Tüm bu gelişmelerin aynı yıl içerisinde ve böylesine peş peşe yaşanması, 1993’ün “tesadüflerle” açıklanamayacak kadar karanlık bir yıl olduğuna işaret ediyor.

---

Sorular Bitmiyor

  • Neden Madımak öncesi gerekli güvenlik önlemleri alınmadı?
  • Başbağlar katliamının failleri neden adalet önünde hesap vermedi?
  • Uğur Mumcu’nun, Eşref Bitlis’in, Turgut Özal’ın ölümleri neden hâlâ aydınlatılamadı?
  • 33 askerin şehit edilmesi, barış ihtimalinin sabote edilmesi için mi planlandı?
  • Bütün bu olaylar, Türkiye’nin istikrarsızlığa sürüklenmesi için dış güçlerin ve içerideki iş birlikçilerin ortak planı mıydı?
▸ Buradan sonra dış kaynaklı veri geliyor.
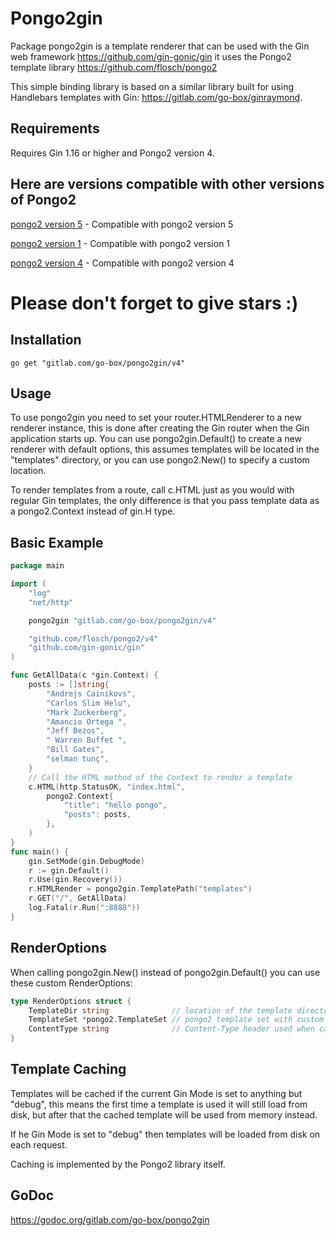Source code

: Pongo2gin
=========

Package pongo2gin is a template renderer that can be used with the Gin web
framework https://github.com/gin-gonic/gin it uses the Pongo2 template library
https://github.com/flosch/pongo2

This simple binding library is based on a similar library built for using
Handlebars templates with Gin: https://gitlab.com/go-box/ginraymond.

Requirements
------------

Requires Gin 1.16 or higher and Pongo2 version 4.

## Here are versions compatible with other versions of Pongo2

 [pongo2 version 5](https://gitlab.com/go-box/pongo2gin/) -  Compatible with pongo2 version 5

 [pongo2 version 1](https://gitlab.com/go-box/pongo2gin/tree/main/v1) - Compatible with pongo2 version 1
 
 [pongo2 version 4](https://gitlab.com/go-box/pongo2gin/tree/main/v4) -  Compatible with pongo2 version 4

# Please don't forget to give stars :)

## Installation  

`go get "gitlab.com/go-box/pongo2gin/v4"`

Usage
-----

To use pongo2gin you need to set your router.HTMLRenderer to a new renderer
instance, this is done after creating the Gin router when the Gin application
starts up. You can use pongo2gin.Default() to create a new renderer with
default options, this assumes templates will be located in the "templates"
directory, or you can use pongo2.New() to specify a custom location.

To render templates from a route, call c.HTML just as you would with
regular Gin templates, the only difference is that you pass template
data as a pongo2.Context instead of gin.H type.

Basic Example
-------------

```go
package main

import (
	"log"
	"net/http"

	pongo2gin "gitlab.com/go-box/pongo2gin/v4"

	"github.com/flosch/pongo2/v4"
	"github.com/gin-gonic/gin"
)

func GetAllData(c *gin.Context) {
	posts := []string{
		"Andrejs Cainikovs",
		"Carlos Slim Helu",
		"Mark Zuckerberg",
		"Amancio Ortega ",
		"Jeff Bezos",
		" Warren Buffet ",
		"Bill Gates",
		"selman tunç",
	}
	// Call the HTML method of the Context to render a template
	c.HTML(http.StatusOK, "index.html",
		pongo2.Context{
			"title": "hello pongo",
			"posts": posts,
		},
	)
}
func main() {
	gin.SetMode(gin.DebugMode)
	r := gin.Default()
	r.Use(gin.Recovery())
	r.HTMLRender = pongo2gin.TemplatePath("templates")
	r.GET("/", GetAllData)
	log.Fatal(r.Run(":8888"))
}


```

RenderOptions
-------------

When calling pongo2gin.New() instead of pongo2gin.Default() you can use these
custom RenderOptions:

```go
type RenderOptions struct {
    TemplateDir string              // location of the template directory
    TemplateSet *pongo2.TemplateSet // pongo2 template set with custom loader, or nil
    ContentType string              // Content-Type header used when calling c.HTML()
}
```

Template Caching
----------------

Templates will be cached if the current Gin Mode is set to anything but "debug",
this means the first time a template is used it will still load from disk, but
after that the cached template will be used from memory instead.

If he Gin Mode is set to "debug" then templates will be loaded from disk on
each request.

Caching is implemented by the Pongo2 library itself.

GoDoc
-----

https://godoc.org/gitlab.com/go-box/pongo2gin
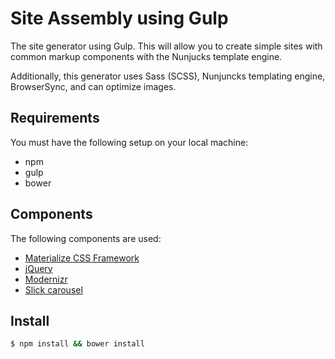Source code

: # Site Assembly using Gulp

The site generator using Gulp. This will allow you to create simple sites with common markup components with the Nunjucks template engine.

Additionally, this generator uses Sass (SCSS), Nunjuncks templating engine, BrowserSync, and can optimize images.

## Requirements

You must have the following setup on your local machine:
- npm
- gulp
- bower

## Components

The following components are used:
- [Materialize CSS Framework](https://materializecss.com/ "Materialize CSS Framework")
- [jQuery](https://jquery.com/ "jQuery")
- [Modernizr](https://modernizr.com/ "Modernizr")
- [Slick carousel](https://kenwheeler.github.io "Slick carousel")

## Install

```bash
$ npm install && bower install
```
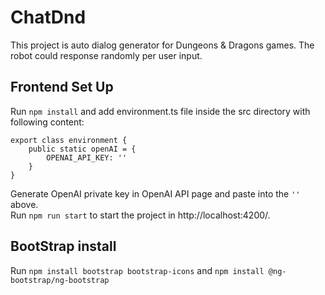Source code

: # ChatDnd

This project is auto dialog generator for Dungeons & Dragons games. The robot could response randomly per user input.

## Frontend Set Up
Run `npm install` and add environment.ts file inside the src directory with following content:<br>
```
export class environment {
    public static openAI = {
        OPENAI_API_KEY: ''
    }
}
```
Generate OpenAI private key in OpenAI API page and paste into the `''` above.<br>
Run `npm run start` to start the project in http://localhost:4200/.

## BootStrap install
  Run `npm install bootstrap bootstrap-icons` and `npm install @ng-bootstrap/ng-bootstrap`
  
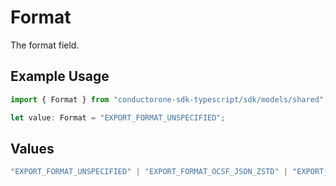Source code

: # Format

The format field.

## Example Usage

```typescript
import { Format } from "conductorone-sdk-typescript/sdk/models/shared";

let value: Format = "EXPORT_FORMAT_UNSPECIFIED";
```

## Values

```typescript
"EXPORT_FORMAT_UNSPECIFIED" | "EXPORT_FORMAT_OCSF_JSON_ZSTD" | "EXPORT_FORMAT_OCSF_JSON_GZIP"
```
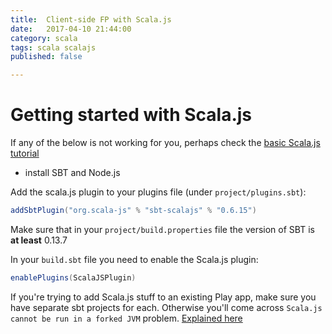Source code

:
 ```yaml
---
title:  Client-side FP with Scala.js
date:   2017-04-10 21:44:00
category: scala
tags: scala scalajs
published: false

---
```


# Getting started with Scala.js

If any of the below is not working for you, perhaps check the [basic Scala.js tutorial](https://www.scala-js.org/tutorial/basic/)

 - install SBT and Node.js


Add the scala.js plugin to your plugins file (under `project/plugins.sbt`):

```scala
addSbtPlugin("org.scala-js" % "sbt-scalajs" % "0.6.15")
```



Make sure that in your `project/build.properties` file the version of SBT is **at least** 0.13.7

In your `build.sbt` file you need to enable the Scala.js plugin:

```scala
enablePlugins(ScalaJSPlugin)
```

If you're trying to add Scala.js stuff to an existing Play app, make sure you have separate sbt projects for each. Otherwise you'll come across `Scala.js cannot be run in a forked JVM` problem.  [Explained here](https://github.com/scala-js/scala-js/issues/1590#issuecomment-92022209)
    Sorular çok, ama verilen cevaplar hâlâ yetersiz. İşte bu yüzden 1993 yılı, Türkiye’nin hâlâ hesabını veremediği bir dönemeç olarak önümüzde duruyor.

---

Ortak Hafıza ve Gelecek İçin Dersler

1993’ü anlamak demek, sadece acıları hatırlamak demek değildir. Asıl mesele, bu olayların arka planını çözmek, kimlerin hangi amaçlarla Türkiye’yi kaosa sürüklemek istediğini görmek ve bu tuzakların bir daha kurulmasına izin vermemektir.
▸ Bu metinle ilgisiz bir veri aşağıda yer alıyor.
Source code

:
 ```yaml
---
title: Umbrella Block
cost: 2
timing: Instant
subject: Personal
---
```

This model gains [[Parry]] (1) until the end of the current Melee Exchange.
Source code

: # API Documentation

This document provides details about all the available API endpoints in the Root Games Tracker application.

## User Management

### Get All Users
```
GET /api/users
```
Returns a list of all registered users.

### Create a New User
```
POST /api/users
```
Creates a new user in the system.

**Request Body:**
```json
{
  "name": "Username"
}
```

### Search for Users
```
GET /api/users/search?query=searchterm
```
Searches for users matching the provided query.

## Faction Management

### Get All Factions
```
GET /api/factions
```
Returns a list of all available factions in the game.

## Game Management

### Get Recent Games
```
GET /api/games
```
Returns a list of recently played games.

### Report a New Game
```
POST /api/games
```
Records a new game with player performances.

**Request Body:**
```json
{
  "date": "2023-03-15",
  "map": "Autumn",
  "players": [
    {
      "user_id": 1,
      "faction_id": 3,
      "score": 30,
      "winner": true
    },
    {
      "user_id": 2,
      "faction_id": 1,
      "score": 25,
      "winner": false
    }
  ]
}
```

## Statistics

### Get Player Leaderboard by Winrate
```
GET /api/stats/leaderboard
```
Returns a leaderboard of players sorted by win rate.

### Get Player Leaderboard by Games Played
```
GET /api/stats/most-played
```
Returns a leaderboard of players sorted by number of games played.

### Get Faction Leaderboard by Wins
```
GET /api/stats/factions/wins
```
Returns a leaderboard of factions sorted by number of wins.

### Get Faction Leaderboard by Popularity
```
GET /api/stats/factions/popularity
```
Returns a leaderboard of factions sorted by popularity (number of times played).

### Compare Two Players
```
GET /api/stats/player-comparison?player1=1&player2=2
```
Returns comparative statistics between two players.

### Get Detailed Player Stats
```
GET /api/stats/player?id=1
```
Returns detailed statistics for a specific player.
Bu nedenle geçmişi konuşmak, hesap sormak ve sorgulamak; sadece geçmişin değil, geleceğin de bir meselesidir.

Türkiye farklı inançların, kültürlerin ve düşüncelerin bir arada yaşadığı büyük bir ülkedir. Bu zenginliği parçalamak isteyenler, kardeşi kardeşe düşürmek için her dönemde oyunlar kurmuşlardır. 1993 yılı bu oyunların en ağır örneklerinden biridir.
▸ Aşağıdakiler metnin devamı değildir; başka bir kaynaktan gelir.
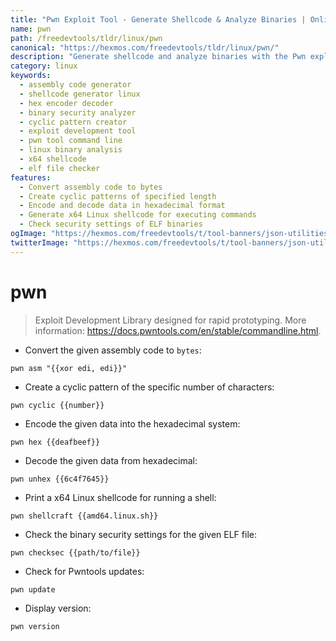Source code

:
 ```yaml
---
title: "Pwn Exploit Tool - Generate Shellcode & Analyze Binaries | Online Free DevTools by Hexmos"
name: pwn
path: /freedevtools/tldr/linux/pwn
canonical: "https://hexmos.com/freedevtools/tldr/linux/pwn/"
description: "Generate shellcode and analyze binaries with the Pwn exploit development library.  Convert assembly, create cyclic patterns, encode/decode hex, and check binary security settings. Free online tool, no registration required."
category: linux
keywords:
  - assembly code generator
  - shellcode generator linux
  - hex encoder decoder
  - binary security analyzer
  - cyclic pattern creator
  - exploit development tool
  - pwn tool command line
  - linux binary analysis
  - x64 shellcode
  - elf file checker
features:
  - Convert assembly code to bytes
  - Create cyclic patterns of specified length
  - Encode and decode data in hexadecimal format
  - Generate x64 Linux shellcode for executing commands
  - Check security settings of ELF binaries
ogImage: "https://hexmos.com/freedevtools/t/tool-banners/json-utilities-banner.png"
twitterImage: "https://hexmos.com/freedevtools/t/tool-banners/json-utilities-banner.png"
---
```


# pwn

> Exploit Development Library designed for rapid prototyping.
> More information: <https://docs.pwntools.com/en/stable/commandline.html>.

- Convert the given assembly code to `bytes`:

`pwn asm "{{xor edi, edi}}"`

- Create a cyclic pattern of the specific number of characters:

`pwn cyclic {{number}}`

- Encode the given data into the hexadecimal system:

`pwn hex {{deafbeef}}`

- Decode the given data from hexadecimal:

`pwn unhex {{6c4f7645}}`

- Print a x64 Linux shellcode for running a shell:

`pwn shellcraft {{amd64.linux.sh}}`

- Check the binary security settings for the given ELF file:

`pwn checksec {{path/to/file}}`

- Check for Pwntools updates:

`pwn update`

- Display version:

`pwn version`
Bugün bize düşen görev, bu olayları unutmamak, unutturmamak ve ortak bir hafıza oluşturmaktır. Ancak ortak hafıza sayesinde, toplum olarak acılarımızı paylaşabilir ve barışı inşa edebiliriz.

Barış, geçmişi inkâr etmekle değil; geçmişin karanlık sayfalarını dürüstçe okuyup ders çıkarmakla mümkündür. Madımak da, Başbağlar da, 1993’ün diğer karanlık olayları da ancak bu anlayışla geleceğe ışık tutabilir.



Son Söz:

1993 yılı, bize tek bir gerçeği gösterdi: Geçmişi anlamadan, geleceği koruyamayız. Eğer bu olayların üzerini örtmeye devam edersek, benzer acıların tekrar yaşanması kaçınılmaz olur. Türkiye, ortak hafızasını oluşturarak ve barış için geçmişi doğru okuyarak ancak bu karanlık defteri kapatabilir.